⟨

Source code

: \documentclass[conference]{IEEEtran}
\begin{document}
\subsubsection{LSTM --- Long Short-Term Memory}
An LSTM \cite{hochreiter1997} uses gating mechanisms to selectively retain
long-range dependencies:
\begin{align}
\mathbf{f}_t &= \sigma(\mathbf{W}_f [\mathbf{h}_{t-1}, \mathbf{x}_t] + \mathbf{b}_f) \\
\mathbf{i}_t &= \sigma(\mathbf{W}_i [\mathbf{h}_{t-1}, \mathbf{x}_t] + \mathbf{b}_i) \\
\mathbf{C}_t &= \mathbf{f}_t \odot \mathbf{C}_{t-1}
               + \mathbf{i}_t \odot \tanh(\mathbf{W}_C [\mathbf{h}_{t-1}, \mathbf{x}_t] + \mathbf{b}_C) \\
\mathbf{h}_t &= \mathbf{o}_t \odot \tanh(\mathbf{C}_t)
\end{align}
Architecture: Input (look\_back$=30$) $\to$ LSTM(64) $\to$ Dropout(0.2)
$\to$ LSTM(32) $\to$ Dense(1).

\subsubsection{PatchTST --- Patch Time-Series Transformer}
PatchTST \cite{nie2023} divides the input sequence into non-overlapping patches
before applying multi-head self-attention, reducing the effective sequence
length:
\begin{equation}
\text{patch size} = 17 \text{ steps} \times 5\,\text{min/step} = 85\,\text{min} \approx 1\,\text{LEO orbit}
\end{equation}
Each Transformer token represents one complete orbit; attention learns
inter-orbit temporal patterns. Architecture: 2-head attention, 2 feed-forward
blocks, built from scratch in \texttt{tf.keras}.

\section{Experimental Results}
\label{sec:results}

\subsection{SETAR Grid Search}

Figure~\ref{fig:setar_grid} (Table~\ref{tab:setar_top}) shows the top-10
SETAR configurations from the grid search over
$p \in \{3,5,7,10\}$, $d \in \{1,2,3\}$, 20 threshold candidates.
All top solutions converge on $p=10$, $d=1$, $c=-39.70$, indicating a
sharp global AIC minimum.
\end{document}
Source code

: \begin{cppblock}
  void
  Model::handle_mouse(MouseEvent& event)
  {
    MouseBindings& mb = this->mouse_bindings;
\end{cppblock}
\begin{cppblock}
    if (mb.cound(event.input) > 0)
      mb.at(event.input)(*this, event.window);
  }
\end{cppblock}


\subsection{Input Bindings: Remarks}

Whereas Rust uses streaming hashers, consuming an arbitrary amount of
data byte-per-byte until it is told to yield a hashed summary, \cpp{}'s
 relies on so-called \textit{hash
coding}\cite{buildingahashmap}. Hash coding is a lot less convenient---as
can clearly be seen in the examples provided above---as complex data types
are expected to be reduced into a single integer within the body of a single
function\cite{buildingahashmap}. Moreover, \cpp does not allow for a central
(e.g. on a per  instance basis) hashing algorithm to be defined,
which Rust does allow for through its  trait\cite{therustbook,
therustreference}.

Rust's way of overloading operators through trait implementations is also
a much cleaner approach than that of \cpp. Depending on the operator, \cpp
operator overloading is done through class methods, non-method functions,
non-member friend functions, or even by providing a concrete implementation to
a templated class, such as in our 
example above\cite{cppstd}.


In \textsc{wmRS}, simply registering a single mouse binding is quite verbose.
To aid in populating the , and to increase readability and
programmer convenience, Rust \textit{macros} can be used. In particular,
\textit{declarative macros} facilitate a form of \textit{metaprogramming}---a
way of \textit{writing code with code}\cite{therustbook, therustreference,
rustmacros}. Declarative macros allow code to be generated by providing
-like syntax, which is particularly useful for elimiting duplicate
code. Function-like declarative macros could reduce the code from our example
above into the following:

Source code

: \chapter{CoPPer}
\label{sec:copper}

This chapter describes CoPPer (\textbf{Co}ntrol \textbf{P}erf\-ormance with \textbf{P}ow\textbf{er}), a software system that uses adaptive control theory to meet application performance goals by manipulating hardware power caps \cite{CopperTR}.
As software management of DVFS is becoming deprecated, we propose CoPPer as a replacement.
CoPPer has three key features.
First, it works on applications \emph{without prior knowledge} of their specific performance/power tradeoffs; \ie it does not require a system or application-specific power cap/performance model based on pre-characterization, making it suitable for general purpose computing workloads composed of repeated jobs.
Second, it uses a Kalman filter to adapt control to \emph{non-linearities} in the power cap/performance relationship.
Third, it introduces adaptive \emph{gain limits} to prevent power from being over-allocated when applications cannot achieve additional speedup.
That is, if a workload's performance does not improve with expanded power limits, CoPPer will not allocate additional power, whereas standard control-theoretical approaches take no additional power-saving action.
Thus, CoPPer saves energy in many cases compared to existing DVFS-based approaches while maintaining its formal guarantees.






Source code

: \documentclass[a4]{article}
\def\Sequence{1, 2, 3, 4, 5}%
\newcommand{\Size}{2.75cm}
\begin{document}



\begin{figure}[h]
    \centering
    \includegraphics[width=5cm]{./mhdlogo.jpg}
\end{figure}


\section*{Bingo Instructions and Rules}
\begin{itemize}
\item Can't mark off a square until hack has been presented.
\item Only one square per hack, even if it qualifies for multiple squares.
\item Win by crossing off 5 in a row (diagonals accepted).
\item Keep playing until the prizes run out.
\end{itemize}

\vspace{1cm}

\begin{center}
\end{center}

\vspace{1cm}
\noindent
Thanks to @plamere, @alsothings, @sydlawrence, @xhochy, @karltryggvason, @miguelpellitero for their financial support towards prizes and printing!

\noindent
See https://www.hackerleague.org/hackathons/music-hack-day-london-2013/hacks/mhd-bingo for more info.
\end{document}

⟩

Your goal: Make a tally of the lines in this material that hold the string "like", then give that number without any other words.

Final answer: 2